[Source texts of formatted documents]
____
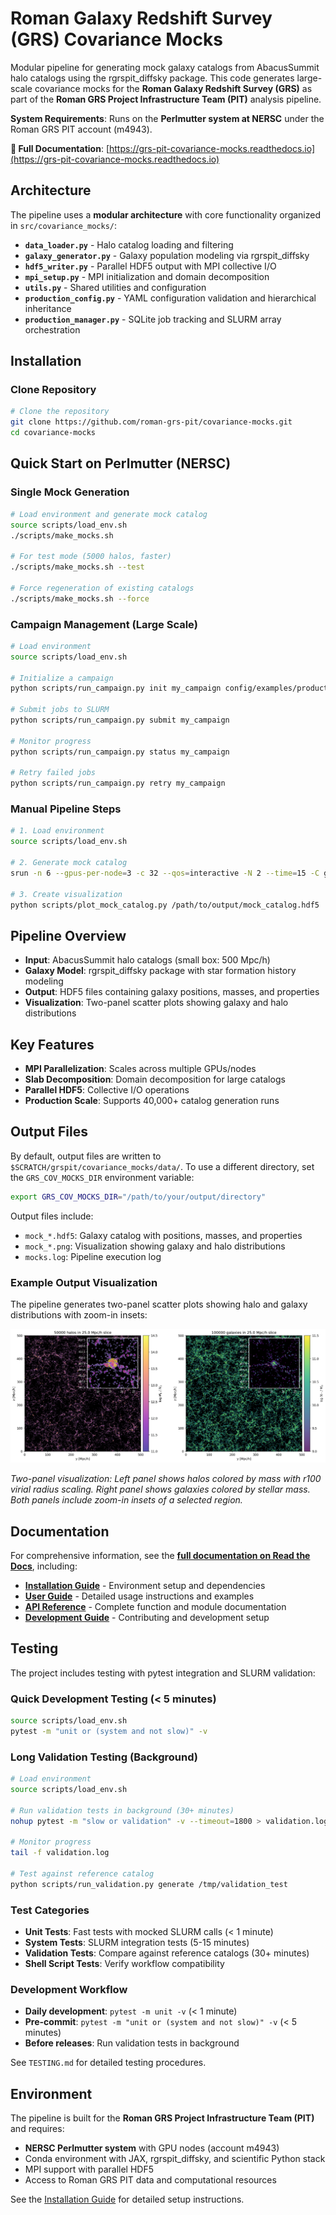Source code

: # Roman Galaxy Redshift Survey (GRS) Covariance Mocks

Modular pipeline for generating mock galaxy catalogs from AbacusSummit halo catalogs using the rgrspit_diffsky package. This code generates large-scale covariance mocks for the **Roman Galaxy Redshift Survey (GRS)** as part of the **Roman GRS Project Infrastructure Team (PIT)** analysis pipeline.

**System Requirements**: Runs on the **Perlmutter system at NERSC** under the Roman GRS PIT account (m4943).

**📖 Full Documentation**: [https://grs-pit-covariance-mocks.readthedocs.io](https://grs-pit-covariance-mocks.readthedocs.io)

## Architecture

The pipeline uses a **modular architecture** with core functionality organized in `src/covariance_mocks/`:

- **`data_loader.py`** - Halo catalog loading and filtering
- **`galaxy_generator.py`** - Galaxy population modeling via rgrspit_diffsky
- **`hdf5_writer.py`** - Parallel HDF5 output with MPI collective I/O
- **`mpi_setup.py`** - MPI initialization and domain decomposition
- **`utils.py`** - Shared utilities and configuration
- **`production_config.py`** - YAML configuration validation and hierarchical inheritance
- **`production_manager.py`** - SQLite job tracking and SLURM array orchestration

## Installation

### Clone Repository

```bash
# Clone the repository
git clone https://github.com/roman-grs-pit/covariance-mocks.git
cd covariance-mocks
```

## Quick Start on Perlmutter (NERSC)

### Single Mock Generation

```bash
# Load environment and generate mock catalog
source scripts/load_env.sh
./scripts/make_mocks.sh

# For test mode (5000 halos, faster)
./scripts/make_mocks.sh --test

# Force regeneration of existing catalogs
./scripts/make_mocks.sh --force
```

### Campaign Management (Large Scale)

```bash
# Load environment
source scripts/load_env.sh

# Initialize a campaign
python scripts/run_campaign.py init my_campaign config/examples/production_campaign.yaml

# Submit jobs to SLURM
python scripts/run_campaign.py submit my_campaign

# Monitor progress
python scripts/run_campaign.py status my_campaign

# Retry failed jobs
python scripts/run_campaign.py retry my_campaign
```

### Manual Pipeline Steps

```bash
# 1. Load environment
source scripts/load_env.sh

# 2. Generate mock catalog
srun -n 6 --gpus-per-node=3 -c 32 --qos=interactive -N 2 --time=15 -C gpu -A m4943 python scripts/generate_single_mock.py nersc /path/to/output/directory

# 3. Create visualization
python scripts/plot_mock_catalog.py /path/to/output/mock_catalog.hdf5
```

## Pipeline Overview

- **Input**: AbacusSummit halo catalogs (small box: 500 Mpc/h)
- **Galaxy Model**: rgrspit_diffsky package with star formation history modeling
- **Output**: HDF5 files containing galaxy positions, masses, and properties
- **Visualization**: Two-panel scatter plots showing galaxy and halo distributions

## Key Features

- **MPI Parallelization**: Scales across multiple GPUs/nodes
- **Slab Decomposition**: Domain decomposition for large catalogs
- **Parallel HDF5**: Collective I/O operations
- **Production Scale**: Supports 40,000+ catalog generation runs

## Output Files

By default, output files are written to `$SCRATCH/grspit/covariance_mocks/data/`. To use a different directory, set the `GRS_COV_MOCKS_DIR` environment variable:

```bash
export GRS_COV_MOCKS_DIR="/path/to/your/output/directory"
```

Output files include:
- `mock_*.hdf5`: Galaxy catalog with positions, masses, and properties
- `mock_*.png`: Visualization showing galaxy and halo distributions
- `mocks.log`: Pipeline execution log

### Example Output Visualization

The pipeline generates two-panel scatter plots showing halo and galaxy distributions with zoom-in insets:

![Example Output](examples/halo_galaxy_scatter_AbacusSummit_small_c000_ph3000_z1.100.png)

*Two-panel visualization: Left panel shows halos colored by mass with r100 virial radius scaling. Right panel shows galaxies colored by stellar mass. Both panels include zoom-in insets of a selected region.*

## Documentation

For comprehensive information, see the **[full documentation on Read the Docs](https://grs-pit-covariance-mocks.readthedocs.io)**, including:

- **[Installation Guide](https://grs-pit-covariance-mocks.readthedocs.io/en/latest/installation.html)** - Environment setup and dependencies
- **[User Guide](https://grs-pit-covariance-mocks.readthedocs.io/en/latest/user_guide.html)** - Detailed usage instructions and examples
- **[API Reference](https://grs-pit-covariance-mocks.readthedocs.io/en/latest/api.html)** - Complete function and module documentation
- **[Development Guide](https://grs-pit-covariance-mocks.readthedocs.io/en/latest/development.html)** - Contributing and development setup

## Testing

The project includes testing with pytest integration and SLURM validation:

### Quick Development Testing (< 5 minutes)
```bash
source scripts/load_env.sh
pytest -m "unit or (system and not slow)" -v
```

### Long Validation Testing (Background)
```bash
# Load environment
source scripts/load_env.sh

# Run validation tests in background (30+ minutes)
nohup pytest -m "slow or validation" -v --timeout=1800 > validation.log 2>&1 &

# Monitor progress
tail -f validation.log

# Test against reference catalog
python scripts/run_validation.py generate /tmp/validation_test
```

### Test Categories
- **Unit Tests**: Fast tests with mocked SLURM calls (< 1 minute)
- **System Tests**: SLURM integration tests (5-15 minutes)
- **Validation Tests**: Compare against reference catalogs (30+ minutes)
- **Shell Script Tests**: Verify workflow compatibility

### Development Workflow
- **Daily development**: `pytest -m unit -v` (< 1 minute)
- **Pre-commit**: `pytest -m "unit or (system and not slow)" -v` (< 5 minutes)
- **Before releases**: Run validation tests in background

See `TESTING.md` for detailed testing procedures.

## Environment

The pipeline is built for the **Roman GRS Project Infrastructure Team (PIT)** and requires:
- **NERSC Perlmutter system** with GPU nodes (account m4943)
- Conda environment with JAX, rgrspit_diffsky, and scientific Python stack
- MPI support with parallel HDF5
- Access to Roman GRS PIT data and computational resources

See the [Installation Guide](https://grs-pit-covariance-mocks.readthedocs.io/en/latest/installation.html) for detailed setup instructions.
____
Task directions |
Where a line above holds the string "instructions", show that line.

Written response |
- **[User Guide](https://grs-pit-covariance-mocks.readthedocs.io/en/latest/user_guide.html)** - Detailed usage instructions and examples
See the [Installation Guide](https://grs-pit-covariance-mocks.readthedocs.io/en/latest/installation.html) for detailed setup instructions.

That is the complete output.